Your own Shelley-Godwin Archive: An off-line strategy for an on-line publication (poster)
Raffaele Viglianti* Raffaele (Raff) Viglianti is a Research Programmer at the Maryland Institute for Technology in the Humanities (MITH) at the University of Maryland. Raff holds a PhD in Digital Musicology from King’s College London. His research revolves around digital editions and textual scholarship, with a focus on editions of music scores.
1
Digital editions built with the TEI are typically published on the web, which makes it possible to create interactive reading
experiences with the potential of reaching worldwide audiences. TEI’s philosophy also enables the same encoded content to be
delivered in other formats and media, such as e-book and PDF for print (e.g., see Ciula and Lopez 2009). Web-based interactive
digital editions, however, are the most efficient in leveraging TEI’s capacity to formalize, in a machine-readable way, scholarship
as well as text. Ongoing scholarship around minimal computing (Gil 2015) and minimal editions has pointed out some important, yet
addressable, flaws of many TEI-powered digital editions. Bloatedness of infrastructure, for example, particularly when paired with
rapid technical obsolescence and changes in funding, can hamper long-term preservation efforts; weighty resources may not be easily
accessible from slower connections; and online-only access to a digital edition can be an obstacle to the world-wide access potential
highlighted earlier.
2
The Shelley-Godwin Archive (S-GA) has taken steps to reduce its infrastructure footprint by generating a static site: in its production
form, with the exception of its search index, S-GA is a collection of TEI, HTML, CSS, and JavaScript that can be hosted on any server
without needing to set-up any server-side component. This approach also makes it possible to bundle resources together for offline use.
We are in the process of creating downloadable versions of S-GA’s holdings for readers to use offline for reading, study, and research.

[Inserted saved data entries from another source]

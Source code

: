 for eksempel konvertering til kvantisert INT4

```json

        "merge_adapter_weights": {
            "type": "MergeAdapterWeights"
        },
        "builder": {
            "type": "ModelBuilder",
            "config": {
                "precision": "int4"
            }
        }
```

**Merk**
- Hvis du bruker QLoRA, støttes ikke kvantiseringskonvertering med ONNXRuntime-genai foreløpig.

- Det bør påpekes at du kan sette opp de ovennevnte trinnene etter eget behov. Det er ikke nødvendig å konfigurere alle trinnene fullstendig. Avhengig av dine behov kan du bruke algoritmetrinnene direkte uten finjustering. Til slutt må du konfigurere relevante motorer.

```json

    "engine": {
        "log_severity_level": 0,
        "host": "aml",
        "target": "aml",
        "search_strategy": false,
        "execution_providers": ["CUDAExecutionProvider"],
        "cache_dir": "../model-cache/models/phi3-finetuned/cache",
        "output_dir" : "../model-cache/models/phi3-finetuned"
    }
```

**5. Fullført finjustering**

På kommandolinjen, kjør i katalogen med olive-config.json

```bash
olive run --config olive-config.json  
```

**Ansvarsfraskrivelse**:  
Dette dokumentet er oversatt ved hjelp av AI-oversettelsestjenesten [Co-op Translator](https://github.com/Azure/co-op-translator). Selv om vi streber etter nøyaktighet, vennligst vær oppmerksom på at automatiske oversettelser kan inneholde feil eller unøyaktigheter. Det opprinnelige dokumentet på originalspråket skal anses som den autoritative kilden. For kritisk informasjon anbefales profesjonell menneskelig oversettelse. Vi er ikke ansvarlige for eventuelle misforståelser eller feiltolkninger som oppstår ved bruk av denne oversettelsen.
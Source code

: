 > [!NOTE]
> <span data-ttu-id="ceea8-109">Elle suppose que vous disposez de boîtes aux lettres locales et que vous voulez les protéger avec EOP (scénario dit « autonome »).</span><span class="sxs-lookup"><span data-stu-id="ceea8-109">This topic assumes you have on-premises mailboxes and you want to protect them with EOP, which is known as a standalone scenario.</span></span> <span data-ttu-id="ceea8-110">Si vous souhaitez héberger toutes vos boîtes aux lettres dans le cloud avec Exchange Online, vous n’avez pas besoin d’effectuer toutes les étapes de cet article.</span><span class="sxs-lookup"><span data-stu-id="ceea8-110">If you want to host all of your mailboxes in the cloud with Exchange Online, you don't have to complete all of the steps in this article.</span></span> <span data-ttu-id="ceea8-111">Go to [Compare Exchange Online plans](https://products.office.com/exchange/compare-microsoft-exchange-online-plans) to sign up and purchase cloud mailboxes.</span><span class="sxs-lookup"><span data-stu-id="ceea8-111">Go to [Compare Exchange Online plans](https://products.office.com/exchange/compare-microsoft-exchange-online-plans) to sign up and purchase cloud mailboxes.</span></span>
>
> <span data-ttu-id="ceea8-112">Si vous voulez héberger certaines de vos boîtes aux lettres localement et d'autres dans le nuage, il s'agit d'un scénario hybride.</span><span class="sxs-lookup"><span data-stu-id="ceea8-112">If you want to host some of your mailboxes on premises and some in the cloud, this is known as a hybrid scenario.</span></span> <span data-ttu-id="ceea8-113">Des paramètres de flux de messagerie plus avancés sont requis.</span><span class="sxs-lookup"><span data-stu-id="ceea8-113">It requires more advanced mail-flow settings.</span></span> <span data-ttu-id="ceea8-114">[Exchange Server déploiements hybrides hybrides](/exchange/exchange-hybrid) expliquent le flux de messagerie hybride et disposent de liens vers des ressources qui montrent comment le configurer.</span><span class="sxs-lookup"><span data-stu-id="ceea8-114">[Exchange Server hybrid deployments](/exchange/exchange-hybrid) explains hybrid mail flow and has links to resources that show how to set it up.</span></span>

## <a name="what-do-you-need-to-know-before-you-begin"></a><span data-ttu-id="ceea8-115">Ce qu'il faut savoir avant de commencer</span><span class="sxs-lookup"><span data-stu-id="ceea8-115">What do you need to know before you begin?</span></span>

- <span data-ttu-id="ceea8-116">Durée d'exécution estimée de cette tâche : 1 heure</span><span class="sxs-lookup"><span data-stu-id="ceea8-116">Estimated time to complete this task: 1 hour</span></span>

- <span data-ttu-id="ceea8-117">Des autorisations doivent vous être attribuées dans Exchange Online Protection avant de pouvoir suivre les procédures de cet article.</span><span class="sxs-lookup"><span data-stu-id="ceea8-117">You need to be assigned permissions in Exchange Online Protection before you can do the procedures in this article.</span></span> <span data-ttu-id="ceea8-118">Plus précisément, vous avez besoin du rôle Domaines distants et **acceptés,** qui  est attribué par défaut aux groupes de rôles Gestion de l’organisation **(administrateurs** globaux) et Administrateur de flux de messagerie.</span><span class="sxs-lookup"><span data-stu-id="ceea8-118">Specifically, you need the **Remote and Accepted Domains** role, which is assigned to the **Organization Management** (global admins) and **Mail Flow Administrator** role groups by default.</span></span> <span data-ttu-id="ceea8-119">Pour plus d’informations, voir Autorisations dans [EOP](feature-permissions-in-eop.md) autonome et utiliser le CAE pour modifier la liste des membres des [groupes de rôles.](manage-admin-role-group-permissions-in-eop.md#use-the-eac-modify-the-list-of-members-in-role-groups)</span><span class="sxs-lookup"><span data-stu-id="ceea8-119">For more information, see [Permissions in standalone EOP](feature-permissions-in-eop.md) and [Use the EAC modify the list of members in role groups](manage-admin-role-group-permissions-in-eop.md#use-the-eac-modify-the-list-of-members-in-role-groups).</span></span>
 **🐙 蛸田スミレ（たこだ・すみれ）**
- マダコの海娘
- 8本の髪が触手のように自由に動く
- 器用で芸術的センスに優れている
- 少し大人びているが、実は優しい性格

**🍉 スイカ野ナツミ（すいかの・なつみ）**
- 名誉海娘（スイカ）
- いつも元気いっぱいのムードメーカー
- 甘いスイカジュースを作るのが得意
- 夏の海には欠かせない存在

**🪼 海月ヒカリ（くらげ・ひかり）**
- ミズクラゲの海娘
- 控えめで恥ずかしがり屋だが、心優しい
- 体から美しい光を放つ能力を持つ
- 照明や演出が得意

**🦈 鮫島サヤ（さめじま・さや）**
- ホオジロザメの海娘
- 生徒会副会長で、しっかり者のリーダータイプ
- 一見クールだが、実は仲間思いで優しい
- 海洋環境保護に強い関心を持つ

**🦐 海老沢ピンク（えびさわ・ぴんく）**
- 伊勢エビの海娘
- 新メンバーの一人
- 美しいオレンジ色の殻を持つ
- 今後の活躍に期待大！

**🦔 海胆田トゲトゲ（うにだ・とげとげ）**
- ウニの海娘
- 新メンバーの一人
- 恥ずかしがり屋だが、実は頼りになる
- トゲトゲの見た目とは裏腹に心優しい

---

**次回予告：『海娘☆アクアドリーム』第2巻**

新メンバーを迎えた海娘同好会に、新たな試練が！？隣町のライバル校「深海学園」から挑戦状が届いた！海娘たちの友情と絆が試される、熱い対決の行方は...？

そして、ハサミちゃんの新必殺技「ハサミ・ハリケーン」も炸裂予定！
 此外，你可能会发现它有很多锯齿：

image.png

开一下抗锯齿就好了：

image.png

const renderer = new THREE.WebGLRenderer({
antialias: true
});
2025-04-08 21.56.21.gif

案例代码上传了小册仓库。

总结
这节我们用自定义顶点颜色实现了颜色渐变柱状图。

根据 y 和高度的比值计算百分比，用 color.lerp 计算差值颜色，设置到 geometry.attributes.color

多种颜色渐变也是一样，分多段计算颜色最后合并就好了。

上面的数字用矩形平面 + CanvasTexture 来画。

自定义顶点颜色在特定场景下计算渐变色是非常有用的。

Unlike a PDF or e-book version, these downloadable resources will preserve the functionality of S-GA’s website (with the exception,
for now, of full text search), thus making the archive more usable in a potentially greater number of cases. This poster will present
motivations and technologies adopted by S-GA to allow users to download archive holdings for offline use.
Bibliography
- Ciula, A. and T. Lopez 2009. “Reflecting on a dual publication: Henry III Fine Rolls print and web.” Literary and Linguistic Computing. 24 (2): 129–141.